=== WHAT IS REQUIRED ===
Check each line of the records below for the string "nanoseeds", then state how many lines contain it, with no other output.

=== WORKING DATA ===
□ □ □ □
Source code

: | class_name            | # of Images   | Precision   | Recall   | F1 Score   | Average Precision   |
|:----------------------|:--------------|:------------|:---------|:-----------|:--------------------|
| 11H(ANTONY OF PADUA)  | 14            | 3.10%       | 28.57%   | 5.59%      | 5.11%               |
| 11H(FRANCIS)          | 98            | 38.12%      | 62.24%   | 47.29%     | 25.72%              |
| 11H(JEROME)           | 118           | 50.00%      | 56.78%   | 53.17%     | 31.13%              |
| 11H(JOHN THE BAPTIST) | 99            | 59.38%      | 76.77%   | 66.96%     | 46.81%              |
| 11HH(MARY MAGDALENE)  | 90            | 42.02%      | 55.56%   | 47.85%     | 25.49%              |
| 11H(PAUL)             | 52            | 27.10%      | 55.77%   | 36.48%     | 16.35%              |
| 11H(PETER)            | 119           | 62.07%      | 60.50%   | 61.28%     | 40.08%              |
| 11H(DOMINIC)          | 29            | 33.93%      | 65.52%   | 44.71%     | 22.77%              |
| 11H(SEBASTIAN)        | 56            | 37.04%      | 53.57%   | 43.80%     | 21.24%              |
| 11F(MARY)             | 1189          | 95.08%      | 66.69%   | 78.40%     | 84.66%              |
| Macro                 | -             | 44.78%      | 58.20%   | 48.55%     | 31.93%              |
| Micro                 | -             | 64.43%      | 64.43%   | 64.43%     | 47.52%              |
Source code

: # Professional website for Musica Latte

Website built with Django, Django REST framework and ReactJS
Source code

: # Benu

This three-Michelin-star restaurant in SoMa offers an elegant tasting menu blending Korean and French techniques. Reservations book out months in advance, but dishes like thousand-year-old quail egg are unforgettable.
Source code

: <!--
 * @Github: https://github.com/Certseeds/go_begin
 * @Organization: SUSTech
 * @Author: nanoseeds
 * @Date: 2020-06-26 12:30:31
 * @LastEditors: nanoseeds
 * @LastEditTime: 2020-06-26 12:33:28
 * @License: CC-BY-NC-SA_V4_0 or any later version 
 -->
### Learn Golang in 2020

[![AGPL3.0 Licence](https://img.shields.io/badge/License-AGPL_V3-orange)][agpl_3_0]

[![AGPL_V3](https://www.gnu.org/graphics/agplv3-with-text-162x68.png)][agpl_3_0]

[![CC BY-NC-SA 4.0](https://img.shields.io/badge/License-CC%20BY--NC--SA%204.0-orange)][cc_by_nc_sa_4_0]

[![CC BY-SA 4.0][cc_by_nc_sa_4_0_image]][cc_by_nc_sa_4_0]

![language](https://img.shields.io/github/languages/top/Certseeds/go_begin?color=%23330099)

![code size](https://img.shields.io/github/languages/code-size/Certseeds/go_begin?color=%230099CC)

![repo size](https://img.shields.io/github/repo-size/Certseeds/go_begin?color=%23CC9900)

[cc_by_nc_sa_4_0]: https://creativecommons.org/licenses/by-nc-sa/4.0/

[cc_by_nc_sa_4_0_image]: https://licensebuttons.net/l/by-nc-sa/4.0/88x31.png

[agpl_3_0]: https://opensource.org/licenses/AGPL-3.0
□ □ □ □
=== WRITTEN SOLUTION ===
2